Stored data
-- -- --

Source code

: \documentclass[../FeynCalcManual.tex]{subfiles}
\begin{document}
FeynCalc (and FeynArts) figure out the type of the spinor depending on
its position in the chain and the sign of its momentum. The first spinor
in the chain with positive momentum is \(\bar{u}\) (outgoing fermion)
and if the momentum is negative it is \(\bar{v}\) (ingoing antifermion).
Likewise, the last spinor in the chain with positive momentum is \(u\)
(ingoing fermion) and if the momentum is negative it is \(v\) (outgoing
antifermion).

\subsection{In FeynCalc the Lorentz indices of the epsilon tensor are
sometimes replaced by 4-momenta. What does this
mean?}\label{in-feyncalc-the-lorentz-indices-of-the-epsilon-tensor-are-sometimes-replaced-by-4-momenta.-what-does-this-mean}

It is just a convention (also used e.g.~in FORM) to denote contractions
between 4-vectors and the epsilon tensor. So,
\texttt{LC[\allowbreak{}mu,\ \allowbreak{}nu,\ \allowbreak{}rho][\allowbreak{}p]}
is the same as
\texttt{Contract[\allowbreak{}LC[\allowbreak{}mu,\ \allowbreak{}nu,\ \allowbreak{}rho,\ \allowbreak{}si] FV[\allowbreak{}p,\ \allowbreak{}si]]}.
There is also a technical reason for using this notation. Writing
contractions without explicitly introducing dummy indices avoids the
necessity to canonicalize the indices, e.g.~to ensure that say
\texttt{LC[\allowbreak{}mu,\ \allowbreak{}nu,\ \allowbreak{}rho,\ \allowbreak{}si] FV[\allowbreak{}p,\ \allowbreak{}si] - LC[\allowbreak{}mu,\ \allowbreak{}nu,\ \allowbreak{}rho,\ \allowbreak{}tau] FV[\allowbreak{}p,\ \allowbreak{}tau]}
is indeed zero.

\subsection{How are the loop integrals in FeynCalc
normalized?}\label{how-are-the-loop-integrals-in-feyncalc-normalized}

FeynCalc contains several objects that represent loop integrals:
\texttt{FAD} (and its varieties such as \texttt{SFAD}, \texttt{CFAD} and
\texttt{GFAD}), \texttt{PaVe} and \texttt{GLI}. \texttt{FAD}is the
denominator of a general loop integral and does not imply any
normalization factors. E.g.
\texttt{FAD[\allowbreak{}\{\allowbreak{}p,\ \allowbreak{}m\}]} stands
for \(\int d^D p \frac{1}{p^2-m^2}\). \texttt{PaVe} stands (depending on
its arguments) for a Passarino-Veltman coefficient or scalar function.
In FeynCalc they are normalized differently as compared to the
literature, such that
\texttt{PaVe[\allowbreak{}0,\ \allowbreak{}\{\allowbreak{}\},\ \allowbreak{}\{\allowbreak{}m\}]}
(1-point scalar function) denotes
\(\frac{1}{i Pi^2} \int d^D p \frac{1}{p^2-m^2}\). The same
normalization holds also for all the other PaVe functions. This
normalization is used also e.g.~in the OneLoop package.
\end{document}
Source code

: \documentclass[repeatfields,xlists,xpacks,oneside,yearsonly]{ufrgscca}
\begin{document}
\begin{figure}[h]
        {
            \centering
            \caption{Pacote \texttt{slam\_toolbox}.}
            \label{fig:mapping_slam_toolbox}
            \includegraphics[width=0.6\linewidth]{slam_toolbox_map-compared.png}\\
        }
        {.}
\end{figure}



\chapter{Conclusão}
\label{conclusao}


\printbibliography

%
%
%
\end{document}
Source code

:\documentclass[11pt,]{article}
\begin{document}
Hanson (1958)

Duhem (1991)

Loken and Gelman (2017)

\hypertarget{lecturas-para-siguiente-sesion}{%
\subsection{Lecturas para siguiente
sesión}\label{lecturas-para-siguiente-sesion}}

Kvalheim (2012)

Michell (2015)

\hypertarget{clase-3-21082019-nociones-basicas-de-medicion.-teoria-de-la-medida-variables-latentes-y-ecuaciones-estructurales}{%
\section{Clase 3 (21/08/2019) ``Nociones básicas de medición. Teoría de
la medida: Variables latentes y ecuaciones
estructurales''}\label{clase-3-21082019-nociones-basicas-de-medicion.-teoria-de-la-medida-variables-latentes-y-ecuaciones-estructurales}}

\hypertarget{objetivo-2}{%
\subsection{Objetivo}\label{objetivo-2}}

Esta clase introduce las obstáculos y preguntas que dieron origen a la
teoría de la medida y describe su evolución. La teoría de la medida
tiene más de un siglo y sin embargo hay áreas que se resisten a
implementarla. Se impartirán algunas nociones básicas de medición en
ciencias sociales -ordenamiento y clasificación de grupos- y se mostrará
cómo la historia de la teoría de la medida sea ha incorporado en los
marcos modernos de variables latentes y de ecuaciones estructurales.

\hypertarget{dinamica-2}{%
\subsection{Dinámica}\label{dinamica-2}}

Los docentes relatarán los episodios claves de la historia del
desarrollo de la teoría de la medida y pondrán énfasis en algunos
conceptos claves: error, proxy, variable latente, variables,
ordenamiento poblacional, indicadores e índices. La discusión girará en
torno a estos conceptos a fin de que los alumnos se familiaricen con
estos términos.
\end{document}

-- -- --

Please transcribe exactly the line containing "conceptos claves: error, proxy, variable" and every line after it to the end of the data, and no other lines.

### RESPONSE
conceptos claves: error, proxy, variable latente, variables,
ordenamiento poblacional, indicadores e índices. La discusión girará en
torno a estos conceptos a fin de que los alumnos se familiaricen con
estos términos.
\end{document}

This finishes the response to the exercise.